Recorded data
○ ○ ○ ○

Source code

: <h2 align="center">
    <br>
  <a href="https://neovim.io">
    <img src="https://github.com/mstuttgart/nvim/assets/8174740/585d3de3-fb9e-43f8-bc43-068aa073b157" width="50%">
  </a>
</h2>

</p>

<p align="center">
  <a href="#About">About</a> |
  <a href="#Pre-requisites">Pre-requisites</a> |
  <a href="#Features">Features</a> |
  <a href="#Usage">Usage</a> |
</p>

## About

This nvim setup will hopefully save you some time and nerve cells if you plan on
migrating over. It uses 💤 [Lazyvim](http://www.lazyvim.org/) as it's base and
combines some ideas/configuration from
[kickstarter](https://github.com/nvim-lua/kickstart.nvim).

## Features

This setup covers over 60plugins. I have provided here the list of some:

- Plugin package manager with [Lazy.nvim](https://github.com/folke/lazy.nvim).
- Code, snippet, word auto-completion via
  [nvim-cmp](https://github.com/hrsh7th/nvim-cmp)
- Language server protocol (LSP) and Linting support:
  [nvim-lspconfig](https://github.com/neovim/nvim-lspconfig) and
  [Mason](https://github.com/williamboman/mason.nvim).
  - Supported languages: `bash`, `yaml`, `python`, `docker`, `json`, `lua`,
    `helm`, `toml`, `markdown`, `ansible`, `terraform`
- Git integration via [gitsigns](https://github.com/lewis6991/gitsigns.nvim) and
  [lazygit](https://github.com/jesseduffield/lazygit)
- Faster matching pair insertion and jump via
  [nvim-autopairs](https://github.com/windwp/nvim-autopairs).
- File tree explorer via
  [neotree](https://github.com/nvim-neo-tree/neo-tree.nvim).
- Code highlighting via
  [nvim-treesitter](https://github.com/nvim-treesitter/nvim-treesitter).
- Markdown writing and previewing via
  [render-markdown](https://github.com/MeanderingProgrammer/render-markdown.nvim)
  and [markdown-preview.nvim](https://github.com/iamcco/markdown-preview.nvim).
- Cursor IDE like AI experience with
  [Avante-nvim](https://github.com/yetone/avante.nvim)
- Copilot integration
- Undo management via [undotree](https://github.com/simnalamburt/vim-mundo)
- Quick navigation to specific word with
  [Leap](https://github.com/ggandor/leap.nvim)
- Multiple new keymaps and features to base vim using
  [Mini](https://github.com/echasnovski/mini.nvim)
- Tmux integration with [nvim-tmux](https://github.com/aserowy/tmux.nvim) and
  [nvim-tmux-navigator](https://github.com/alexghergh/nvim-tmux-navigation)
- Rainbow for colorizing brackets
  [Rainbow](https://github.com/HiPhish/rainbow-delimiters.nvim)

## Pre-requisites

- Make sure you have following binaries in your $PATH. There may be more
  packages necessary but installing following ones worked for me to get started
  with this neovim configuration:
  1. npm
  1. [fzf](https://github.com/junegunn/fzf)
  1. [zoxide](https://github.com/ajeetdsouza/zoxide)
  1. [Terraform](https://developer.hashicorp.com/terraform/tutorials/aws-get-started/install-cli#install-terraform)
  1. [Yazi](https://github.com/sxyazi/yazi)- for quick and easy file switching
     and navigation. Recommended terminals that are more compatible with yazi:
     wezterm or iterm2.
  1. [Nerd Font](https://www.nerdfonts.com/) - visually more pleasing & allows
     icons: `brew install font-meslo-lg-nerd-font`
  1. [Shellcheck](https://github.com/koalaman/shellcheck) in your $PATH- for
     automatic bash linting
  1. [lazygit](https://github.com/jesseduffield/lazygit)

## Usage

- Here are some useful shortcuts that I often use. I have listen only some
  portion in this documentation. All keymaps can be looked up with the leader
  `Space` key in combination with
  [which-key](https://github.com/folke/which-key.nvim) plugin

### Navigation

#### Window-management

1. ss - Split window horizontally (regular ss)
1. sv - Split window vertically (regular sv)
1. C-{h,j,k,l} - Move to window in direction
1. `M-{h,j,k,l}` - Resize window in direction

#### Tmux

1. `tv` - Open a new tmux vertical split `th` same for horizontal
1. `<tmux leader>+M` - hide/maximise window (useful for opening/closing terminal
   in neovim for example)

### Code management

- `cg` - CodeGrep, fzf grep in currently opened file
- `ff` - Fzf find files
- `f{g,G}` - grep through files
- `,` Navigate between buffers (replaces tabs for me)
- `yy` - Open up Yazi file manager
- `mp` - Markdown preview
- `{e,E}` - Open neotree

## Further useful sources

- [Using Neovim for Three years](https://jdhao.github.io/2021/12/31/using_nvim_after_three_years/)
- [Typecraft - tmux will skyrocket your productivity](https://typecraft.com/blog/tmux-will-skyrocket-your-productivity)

○ ○ ○ ○

▶ _Instructions for the task_:
The answer must be every line from the records above that contains "some".

▶ _Final answer_:
This nvim setup will hopefully save you some time and nerve cells if you plan on
combines some ideas/configuration from
This setup covers over 60plugins. I have provided here the list of some:
- Here are some useful shortcuts that I often use. I have listen only some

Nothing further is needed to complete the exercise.